Самой Фофановой в квартире не оказалось. Дверь открыла ослепительная дама – миниатюрная красотка с огромными глазами. Мимо нас проплыла парижская шляпа – уходила товарищ Инесса Арманд. Я тотчас понял, кого увижу в соседней комнате… Он сидел в гостиной, лобастый, лысый, торопливо писал. Скрывавшийся здесь Вождь готовившегося восстания. Он был по-прежнему без усов и бороды, которые сбрил ему брадобрей Коба Сталин.
Вот так мы стали верными нукерами – охранниками Вождя. Это и была наша секретная миссия в дни Октябрьского переворота.

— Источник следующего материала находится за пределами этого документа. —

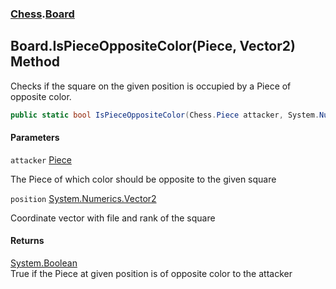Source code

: ### [Chess](Chess.md 'Chess').[Board](Chess.Board.md 'Chess.Board')

## Board.IsPieceOppositeColor(Piece, Vector2) Method

Checks if the square on the given position is occupied by a Piece of opposite color.

```csharp
public static bool IsPieceOppositeColor(Chess.Piece attacker, System.Numerics.Vector2 position);
```
#### Parameters

<a name='Chess.Board.IsPieceOppositeColor(Chess.Piece,System.Numerics.Vector2).attacker'></a>

`attacker` [Piece](Chess.Piece.md 'Chess.Piece')

The Piece of which color should be opposite to the given square

<a name='Chess.Board.IsPieceOppositeColor(Chess.Piece,System.Numerics.Vector2).position'></a>

`position` [System.Numerics.Vector2](https://docs.microsoft.com/en-us/dotnet/api/System.Numerics.Vector2 'System.Numerics.Vector2')

Coordinate vector with file and rank of the square

#### Returns
[System.Boolean](https://docs.microsoft.com/en-us/dotnet/api/System.Boolean 'System.Boolean')  
True if the Piece at given position is of opposite color to the attacker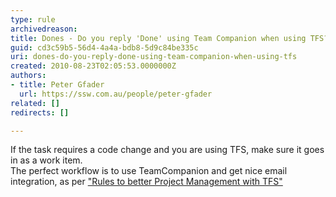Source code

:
 ```yaml
---
type: rule
archivedreason: 
title: Dones - Do you reply 'Done' using Team Companion when using TFS?
guid: cd3c59b5-56d4-4a4a-bdb8-5d9c84be335c
uri: dones-do-you-reply-done-using-team-companion-when-using-tfs
created: 2010-08-23T02:05:53.0000000Z
authors:
- title: Peter Gfader
  url: https://ssw.com.au/people/peter-gfader
related: []
redirects: []

---
```



If the task requires a code change and you are using TFS, make sure it goes in as a work item. <br>
The perfect workflow is to use TeamCompanion and get nice email integration, as per <a href="http&#58;//www.ssw.com.au/ssw/Standards/Rules/RulesToBetterProjectManagementWithTFS.aspx#SendDoneMail">&quot;Rules to better Project Management with TFS&quot; </a>

<br><excerpt class='endintro'></excerpt><br>



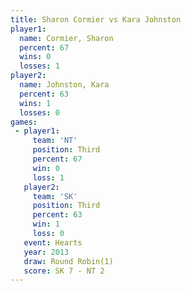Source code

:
 ```yaml
---
title: Sharon Cormier vs Kara Johnston
player1:               
  name: Cormier, Sharon
  percent: 67          
  wins: 0              
  losses: 1            
player2:               
  name: Johnston, Kara 
  percent: 63          
  wins: 1              
  losses: 0            
games:
 - player1:         
     team: 'NT'     
     position: Third
     percent: 67    
     win: 0         
     loss: 1        
   player2:         
     team: 'SK'     
     position: Third
     percent: 63    
     win: 1         
     loss: 0        
   event: Hearts       
   year: 2013          
   draw: Round Robin(1)
   score: SK 7 - NT 2  
---
```

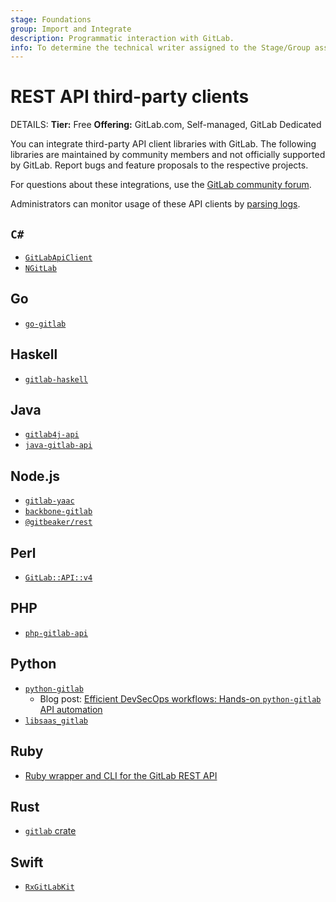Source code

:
 ```yaml
---
stage: Foundations
group: Import and Integrate
description: Programmatic interaction with GitLab.
info: To determine the technical writer assigned to the Stage/Group associated with this page, see https://handbook.gitlab.com/handbook/product/ux/technical-writing/#assignments
---
```


# REST API third-party clients

DETAILS:
**Tier:** Free
**Offering:** GitLab.com, Self-managed, GitLab Dedicated

You can integrate third-party API client libraries with GitLab. The following libraries are
maintained by community members and not officially supported by GitLab. Report bugs and feature
proposals to the respective projects.

For questions about these integrations, use the [GitLab community forum](https://forum.gitlab.com/).

Administrators can monitor usage of these API clients by
[parsing logs](../../administration/logs/log_parsing.md#print-top-api-user-agents).

## `C#`

- [`GitLabApiClient`](https://github.com/nmklotas/GitLabApiClient)
- [`NGitLab`](https://github.com/ubisoft/NGitLab)

## Go

- [`go-gitlab`](https://github.com/xanzy/go-gitlab)

## Haskell

- [`gitlab-haskell`](https://hackage.haskell.org/package/gitlab-haskell)

## Java

- [`gitlab4j-api`](https://github.com/gmessner/gitlab4j-api)
- [`java-gitlab-api`](https://github.com/timols/java-gitlab-api)

## Node.js

- [`gitlab-yaac`](https://www.npmjs.com/package/gitlab-yaac)
- [`backbone-gitlab`](https://github.com/oreillymedia/backbone-gitlab)
- [`@gitbeaker/rest`](https://www.npmjs.com/package/@gitbeaker/rest)

## Perl

- [`GitLab::API::v4`](https://metacpan.org/pod/GitLab::API::v4)

## PHP

- [`php-gitlab-api`](https://github.com/GitLabPHP/Client)

## Python

- [`python-gitlab`](https://github.com/python-gitlab/python-gitlab)
  - Blog post: [Efficient DevSecOps workflows: Hands-on `python-gitlab` API automation](https://about.gitlab.com/blog/2023/02/01/efficient-devsecops-workflows-hands-on-python-gitlab-api-automation/)
- [`libsaas_gitlab`](https://gitlab.com/bor-sh-infrastructure/libsaas_gitlab)

## Ruby

- [Ruby wrapper and CLI for the GitLab REST API](https://github.com/NARKOZ/gitlab)

## Rust

- [`gitlab` crate](https://crates.io/crates/gitlab/)

## Swift

- [`RxGitLabKit`](https://github.com/Qase/RxGitLabKit)
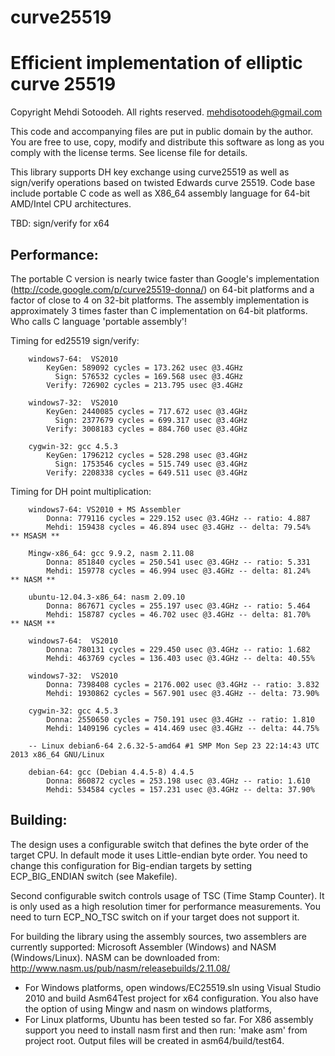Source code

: # curve25519
Efficient implementation of elliptic curve 25519
================================================

Copyright Mehdi Sotoodeh.  All rights reserved.
<mehdisotoodeh@gmail.com>

This code and accompanying files are put in public domain by the author.
You are free to use, copy, modify and distribute this software as long
as you comply with the license terms. See license file for details.

This library supports DH key exchange using curve25519 as well as sign/verify
operations based on twisted Edwards curve 25519.
Code base include portable C code as well as X86_64 assembly language for 64-bit 
AMD/Intel CPU architectures.

TBD: sign/verify for x64 

Performance:
------------
The portable C version is nearly twice faster than Google's implementation (http://code.google.com/p/curve25519-donna/) on 64-bit platforms and a factor 
of close to 4 on 32-bit platforms.
The assembly implementation is approximately 3 times faster than C implementation 
on 64-bit platforms. Who calls C language 'portable assembly'!


Timing for ed25519 sign/verify:
```
    windows7-64:  VS2010
        KeyGen: 589092 cycles = 173.262 usec @3.4GHz
          Sign: 576532 cycles = 169.568 usec @3.4GHz
        Verify: 726902 cycles = 213.795 usec @3.4GHz
        
    windows7-32:  VS2010
        KeyGen: 2440085 cycles = 717.672 usec @3.4GHz
          Sign: 2377679 cycles = 699.317 usec @3.4GHz
        Verify: 3008183 cycles = 884.760 usec @3.4GHz
    
    cygwin-32: gcc 4.5.3
        KeyGen: 1796212 cycles = 528.298 usec @3.4GHz
          Sign: 1753546 cycles = 515.749 usec @3.4GHz
        Verify: 2208338 cycles = 649.511 usec @3.4GHz
```

Timing for DH point multiplication:
```
    windows7-64: VS2010 + MS Assembler
        Donna: 779116 cycles = 229.152 usec @3.4GHz -- ratio: 4.887
        Mehdi: 159438 cycles = 46.894 usec @3.4GHz -- delta: 79.54%     ** MSASM **

    Mingw-x86_64: gcc 9.9.2, nasm 2.11.08
        Donna: 851840 cycles = 250.541 usec @3.4GHz -- ratio: 5.331
        Mehdi: 159778 cycles = 46.994 usec @3.4GHz -- delta: 81.24%     ** NASM **

    ubuntu-12.04.3-x86_64: nasm 2.09.10
        Donna: 867671 cycles = 255.197 usec @3.4GHz -- ratio: 5.464
        Mehdi: 158787 cycles = 46.702 usec @3.4GHz -- delta: 81.70%     ** NASM **

    windows7-64:  VS2010
        Donna: 780131 cycles = 229.450 usec @3.4GHz -- ratio: 1.682
        Mehdi: 463769 cycles = 136.403 usec @3.4GHz -- delta: 40.55%

    windows7-32:  VS2010
        Donna: 7398408 cycles = 2176.002 usec @3.4GHz -- ratio: 3.832
        Mehdi: 1930862 cycles = 567.901 usec @3.4GHz -- delta: 73.90%

    cygwin-32: gcc 4.5.3
        Donna: 2550650 cycles = 750.191 usec @3.4GHz -- ratio: 1.810
        Mehdi: 1409196 cycles = 414.469 usec @3.4GHz -- delta: 44.75%
                    
    -- Linux debian6-64 2.6.32-5-amd64 #1 SMP Mon Sep 23 22:14:43 UTC 2013 x86_64 GNU/Linux

    debian-64: gcc (Debian 4.4.5-8) 4.4.5
        Donna: 860872 cycles = 253.198 usec @3.4GHz -- ratio: 1.610
        Mehdi: 534584 cycles = 157.231 usec @3.4GHz -- delta: 37.90%      
```

Building:
---------
The design uses a configurable switch that defines the byte order of the
target CPU. In default mode it uses Little-endian byte order. You need to
change this configuration for Big-endian targets by setting ECP_BIG_ENDIAN
switch (see Makefile).

Second configurable switch controls usage of TSC (Time Stamp Counter). It is
only used as a high resolution timer for performance measurements. You need 
to turn ECP_NO_TSC switch on if your target does not support it.

For building the library using the assembly sources, two assemblers are currently
supported: Microsoft Assembler (Windows) and NASM (Windows/Linux). 
NASM can be downloaded from: http://www.nasm.us/pub/nasm/releasebuilds/2.11.08/

- For Windows platforms, open windows/EC25519.sln using Visual Studio 2010
  and build Asm64Test project for x64 configuration.
  You also have the option of using Mingw and nasm on windows platforms,
- For Linux platforms, Ubuntu has been tested so far. For X86 assembly support 
  you need to install nasm first and then run: 'make asm' from project root.
  Output files will be created in asm64/build/test64.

Мы поселились в комнате рядом с гостиной. Помню, укладываясь спать, Коба сказал мне со смешком:
– Не могу на него смотреть без бороды. Вождь должен быть бородатый, как Карл Маркс, на худой конец, усатый. – И засмеялся: – Мижду нами говоря… – (Это «мижду нами говоря», которое он произносил со смешным акцентом, станет впоследствии его любимой присказкой.) – Ильич потребовал, чтобы около него были сейчас самые надежные и самые смелые. Он назвал их. Кого назвал? Опять нас с тобой, Фудзи. – И он снова прыснул в усы. После чего сообщил задачу: в случае разгрома восстания немедля вывозим Вождя из Петрограда в Гельсингфорс. А пока мы связные между Ильичом и готовящимся восстанием…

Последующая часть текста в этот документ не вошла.